▶ [Work item]: Check every line of the data below for "shall". Copy each one that has it.

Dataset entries
((
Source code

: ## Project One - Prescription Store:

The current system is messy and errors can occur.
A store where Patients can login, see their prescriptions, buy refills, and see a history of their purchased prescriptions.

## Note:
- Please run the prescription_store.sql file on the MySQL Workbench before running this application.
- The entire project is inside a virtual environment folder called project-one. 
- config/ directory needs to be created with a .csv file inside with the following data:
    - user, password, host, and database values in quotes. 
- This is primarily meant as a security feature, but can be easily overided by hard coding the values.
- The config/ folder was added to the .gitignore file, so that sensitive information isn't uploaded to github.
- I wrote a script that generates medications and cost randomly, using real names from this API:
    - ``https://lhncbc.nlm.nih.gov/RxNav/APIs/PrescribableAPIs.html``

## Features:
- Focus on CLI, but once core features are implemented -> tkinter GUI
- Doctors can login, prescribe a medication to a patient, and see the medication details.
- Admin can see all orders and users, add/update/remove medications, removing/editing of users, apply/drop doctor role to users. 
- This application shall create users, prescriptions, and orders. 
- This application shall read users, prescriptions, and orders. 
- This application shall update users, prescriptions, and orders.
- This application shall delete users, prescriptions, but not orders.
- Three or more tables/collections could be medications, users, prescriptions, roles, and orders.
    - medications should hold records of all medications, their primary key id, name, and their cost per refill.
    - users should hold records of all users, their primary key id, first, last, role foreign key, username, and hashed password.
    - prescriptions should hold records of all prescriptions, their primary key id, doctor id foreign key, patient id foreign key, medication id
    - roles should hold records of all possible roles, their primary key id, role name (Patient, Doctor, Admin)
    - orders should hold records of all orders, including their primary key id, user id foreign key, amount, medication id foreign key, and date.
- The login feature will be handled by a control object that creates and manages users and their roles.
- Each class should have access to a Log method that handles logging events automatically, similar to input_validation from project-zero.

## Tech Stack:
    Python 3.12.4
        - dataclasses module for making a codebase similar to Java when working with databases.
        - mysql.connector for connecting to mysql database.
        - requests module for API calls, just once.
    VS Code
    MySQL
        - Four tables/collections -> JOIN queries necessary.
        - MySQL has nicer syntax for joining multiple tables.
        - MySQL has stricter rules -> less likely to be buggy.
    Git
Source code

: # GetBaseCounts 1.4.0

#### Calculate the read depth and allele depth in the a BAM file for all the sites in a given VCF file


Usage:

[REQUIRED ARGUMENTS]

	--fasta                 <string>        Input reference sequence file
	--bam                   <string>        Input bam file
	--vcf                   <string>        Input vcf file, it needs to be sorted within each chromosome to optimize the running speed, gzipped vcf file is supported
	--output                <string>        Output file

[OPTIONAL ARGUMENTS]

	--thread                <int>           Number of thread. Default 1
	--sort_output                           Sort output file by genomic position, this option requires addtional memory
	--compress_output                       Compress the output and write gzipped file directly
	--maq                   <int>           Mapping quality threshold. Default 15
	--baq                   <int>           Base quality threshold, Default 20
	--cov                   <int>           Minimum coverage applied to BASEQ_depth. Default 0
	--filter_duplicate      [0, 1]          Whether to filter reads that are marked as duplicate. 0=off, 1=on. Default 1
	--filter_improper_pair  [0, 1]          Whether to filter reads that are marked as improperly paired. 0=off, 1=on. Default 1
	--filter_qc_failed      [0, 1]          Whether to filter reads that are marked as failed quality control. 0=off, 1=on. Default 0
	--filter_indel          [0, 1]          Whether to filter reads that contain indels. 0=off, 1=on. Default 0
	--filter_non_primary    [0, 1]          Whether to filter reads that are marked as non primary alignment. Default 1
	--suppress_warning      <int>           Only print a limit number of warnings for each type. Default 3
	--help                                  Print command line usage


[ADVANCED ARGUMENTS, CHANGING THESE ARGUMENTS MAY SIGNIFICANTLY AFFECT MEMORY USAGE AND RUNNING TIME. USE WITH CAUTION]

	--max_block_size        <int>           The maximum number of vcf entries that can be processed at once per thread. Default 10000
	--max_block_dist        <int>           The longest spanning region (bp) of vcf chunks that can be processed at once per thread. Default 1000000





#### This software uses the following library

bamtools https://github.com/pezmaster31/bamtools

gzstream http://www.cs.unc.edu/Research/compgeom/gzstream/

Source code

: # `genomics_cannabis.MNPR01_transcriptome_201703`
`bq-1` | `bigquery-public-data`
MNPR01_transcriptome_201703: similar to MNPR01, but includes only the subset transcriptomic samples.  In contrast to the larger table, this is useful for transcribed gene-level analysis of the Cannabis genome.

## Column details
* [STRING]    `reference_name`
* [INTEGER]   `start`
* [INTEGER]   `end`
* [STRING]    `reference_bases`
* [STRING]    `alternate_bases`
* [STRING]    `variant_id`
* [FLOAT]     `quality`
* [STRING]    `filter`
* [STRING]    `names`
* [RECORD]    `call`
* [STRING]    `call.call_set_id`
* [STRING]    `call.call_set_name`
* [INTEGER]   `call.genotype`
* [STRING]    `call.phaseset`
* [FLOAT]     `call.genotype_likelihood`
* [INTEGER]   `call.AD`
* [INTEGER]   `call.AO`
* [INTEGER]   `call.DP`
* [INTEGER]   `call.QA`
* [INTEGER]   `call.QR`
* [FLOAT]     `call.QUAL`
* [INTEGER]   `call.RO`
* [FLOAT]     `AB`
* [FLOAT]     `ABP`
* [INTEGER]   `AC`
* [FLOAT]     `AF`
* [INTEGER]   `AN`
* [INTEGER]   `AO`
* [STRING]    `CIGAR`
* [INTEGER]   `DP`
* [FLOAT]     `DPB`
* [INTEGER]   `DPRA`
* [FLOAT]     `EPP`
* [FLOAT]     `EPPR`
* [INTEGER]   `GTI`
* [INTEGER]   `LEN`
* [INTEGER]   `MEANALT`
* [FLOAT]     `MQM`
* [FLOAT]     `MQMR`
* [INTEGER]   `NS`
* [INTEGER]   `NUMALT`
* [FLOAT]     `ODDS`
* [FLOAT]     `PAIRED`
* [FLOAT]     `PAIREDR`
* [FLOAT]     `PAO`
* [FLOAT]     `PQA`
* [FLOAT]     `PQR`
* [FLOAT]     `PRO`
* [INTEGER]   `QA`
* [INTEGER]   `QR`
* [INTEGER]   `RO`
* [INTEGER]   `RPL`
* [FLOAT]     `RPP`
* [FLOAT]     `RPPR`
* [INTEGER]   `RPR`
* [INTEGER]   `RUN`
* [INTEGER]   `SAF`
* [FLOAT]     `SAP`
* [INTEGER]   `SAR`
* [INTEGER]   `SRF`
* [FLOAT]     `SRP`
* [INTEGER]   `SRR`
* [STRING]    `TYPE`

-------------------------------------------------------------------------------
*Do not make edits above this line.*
))
▶ [Response below]:
- This application shall create users, prescriptions, and orders. 
- This application shall read users, prescriptions, and orders. 
- This application shall update users, prescriptions, and orders.
- This application shall delete users, prescriptions, but not orders.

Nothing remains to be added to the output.